--- DATA FOR THE TASK ---
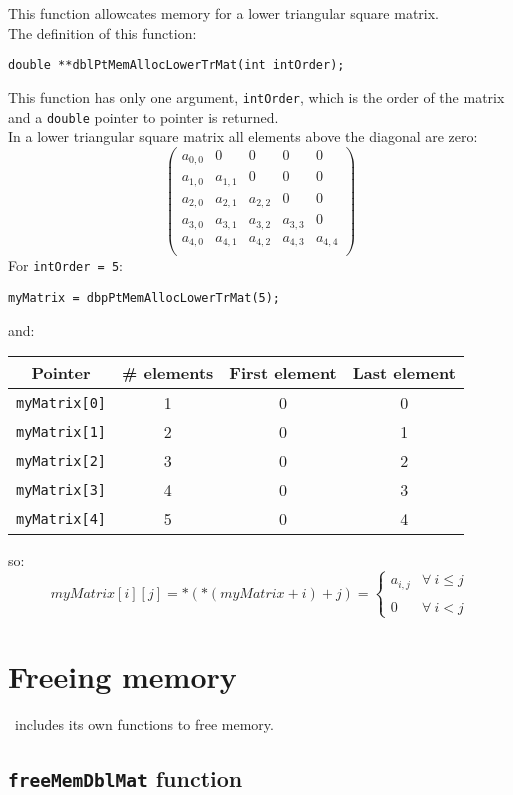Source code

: This function allowcates memory for a lower triangular square matrix.\\

The definition of this function:
%
\begin{verbatim}
double **dblPtMemAllocLowerTrMat(int intOrder);
\end{verbatim}

This function has only one argument, \texttt{intOrder}, which is the order of the matrix and a \texttt{double} pointer to pointer is returned.\\

In a lower triangular square matrix all elements above the diagonal are zero: 
%
\begin{displaymath}
\left( \begin{array}{ccccc}
  a_{0,0} & 0      & 0      & 0      & 0 \\
  a_{1,0} & a_{1,1} & 0      & 0      & 0 \\ 
  a_{2,0} & a_{2,1} & a_{2,2} & 0      & 0 \\
  a_{3,0} & a_{3,1} & a_{3,2} & a_{3,3} & 0 \\
  a_{4,0} & a_{4,1} & a_{4,2} & a_{4,3} & a_{4,4} \\
\end{array} \right)
\end{displaymath}
%
For \texttt{intOrder = 5}:
%
\begin{verbatim}
myMatrix = dbpPtMemAllocLowerTrMat(5);  
\end{verbatim}
%
and:
\begin{center}
  \begin{tabular}{|c|c|c|c|}
    \hline
    \textbf{Pointer} & \textbf{\# elements} & \textbf{First element} & \textbf{Last element}\\
    \hline
    \texttt{myMatrix[0]} & 1 & 0 & 0\\
    \hline
    \texttt{myMatrix[1]} & 2 & 0 & 1\\
    \hline
    \texttt{myMatrix[2]} & 3 & 0 & 2\\
    \hline
    \texttt{myMatrix[3]} & 4 & 0 & 3\\
    \hline
    \texttt{myMatrix[4]} & 5 & 0 & 4\\
    \hline
  \end{tabular}
\end{center}
%
so:
%
\begin{displaymath}
  myMatrix[i][j] = *(*(myMatrix + i) + j) = \left\{ \begin{array}{ll}
    a_{i,j} & \forall \ i \le j \\
     & \\
    0 & \forall \ i < j
    \end{array} \right.    
\end{displaymath}

\section{Freeing memory} \label{sec:freeingMemory}

\BI\ includes its own functions to free memory.

\subsection{\texttt{freeMemDblMat} function} \label{sec:freeMemDblMat}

--- REQUIRED ACTION ---
Give every line above again exactly, with no pictures.

--- RESPONSE BOX ---
Source code

: This function allowcates memory for a lower triangular square matrix.\\

The definition of this function:
%
\begin{verbatim}
double **dblPtMemAllocLowerTrMat(int intOrder);
\end{verbatim}

This function has only one argument, \texttt{intOrder}, which is the order of the matrix and a \texttt{double} pointer to pointer is returned.\\

In a lower triangular square matrix all elements above the diagonal are zero: 
%
\begin{displaymath}
\left( \begin{array}{ccccc}
  a_{0,0} & 0      & 0      & 0      & 0 \\
  a_{1,0} & a_{1,1} & 0      & 0      & 0 \\ 
  a_{2,0} & a_{2,1} & a_{2,2} & 0      & 0 \\
  a_{3,0} & a_{3,1} & a_{3,2} & a_{3,3} & 0 \\
  a_{4,0} & a_{4,1} & a_{4,2} & a_{4,3} & a_{4,4} \\
\end{array} \right)
\end{displaymath}
%
For \texttt{intOrder = 5}:
%
\begin{verbatim}
myMatrix = dbpPtMemAllocLowerTrMat(5);  
\end{verbatim}
%
and:
\begin{center}
  \begin{tabular}{|c|c|c|c|}
    \hline
    \textbf{Pointer} & \textbf{\# elements} & \textbf{First element} & \textbf{Last element}\\
    \hline
    \texttt{myMatrix[0]} & 1 & 0 & 0\\
    \hline
    \texttt{myMatrix[1]} & 2 & 0 & 1\\
    \hline
    \texttt{myMatrix[2]} & 3 & 0 & 2\\
    \hline
    \texttt{myMatrix[3]} & 4 & 0 & 3\\
    \hline
    \texttt{myMatrix[4]} & 5 & 0 & 4\\
    \hline
  \end{tabular}
\end{center}
%
so:
%
\begin{displaymath}
  myMatrix[i][j] = *(*(myMatrix + i) + j) = \left\{ \begin{array}{ll}
    a_{i,j} & \forall \ i \le j \\
     & \\
    0 & \forall \ i < j
    \end{array} \right.    
\end{displaymath}

\section{Freeing memory} \label{sec:freeingMemory}

\BI\ includes its own functions to free memory.

\subsection{\texttt{freeMemDblMat} function} \label{sec:freeMemDblMat}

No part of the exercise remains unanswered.